(Dataset entries)
--------------------------------------------------

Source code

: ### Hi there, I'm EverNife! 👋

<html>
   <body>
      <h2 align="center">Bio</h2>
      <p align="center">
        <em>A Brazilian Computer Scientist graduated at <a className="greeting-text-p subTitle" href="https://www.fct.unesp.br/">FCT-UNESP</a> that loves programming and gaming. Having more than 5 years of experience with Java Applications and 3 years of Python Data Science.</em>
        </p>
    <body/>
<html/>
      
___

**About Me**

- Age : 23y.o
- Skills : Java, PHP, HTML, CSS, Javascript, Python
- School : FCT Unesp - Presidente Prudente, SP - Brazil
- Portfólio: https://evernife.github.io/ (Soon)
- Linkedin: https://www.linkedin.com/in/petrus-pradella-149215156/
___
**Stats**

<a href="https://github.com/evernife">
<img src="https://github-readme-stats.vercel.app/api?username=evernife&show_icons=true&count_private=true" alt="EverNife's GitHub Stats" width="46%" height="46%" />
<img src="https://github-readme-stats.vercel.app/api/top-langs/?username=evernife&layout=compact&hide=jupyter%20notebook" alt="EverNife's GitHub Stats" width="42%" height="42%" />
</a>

--------------------------------------------------

__What to work on__
Reproduce the data above exactly, leaving nothing out.

__Task output__
Source code

: ### Hi there, I'm EverNife! 👋

<html>
   <body>
      <h2 align="center">Bio</h2>
      <p align="center">
        <em>A Brazilian Computer Scientist graduated at <a className="greeting-text-p subTitle" href="https://www.fct.unesp.br/">FCT-UNESP</a> that loves programming and gaming. Having more than 5 years of experience with Java Applications and 3 years of Python Data Science.</em>
        </p>
    <body/>
<html/>
      
___

**About Me**

- Age : 23y.o
- Skills : Java, PHP, HTML, CSS, Javascript, Python
- School : FCT Unesp - Presidente Prudente, SP - Brazil
- Portfólio: https://evernife.github.io/ (Soon)
- Linkedin: https://www.linkedin.com/in/petrus-pradella-149215156/
___
**Stats**

<a href="https://github.com/evernife">
<img src="https://github-readme-stats.vercel.app/api?username=evernife&show_icons=true&count_private=true" alt="EverNife's GitHub Stats" width="46%" height="46%" />
<img src="https://github-readme-stats.vercel.app/api/top-langs/?username=evernife&layout=compact&hide=jupyter%20notebook" alt="EverNife's GitHub Stats" width="42%" height="42%" />
</a>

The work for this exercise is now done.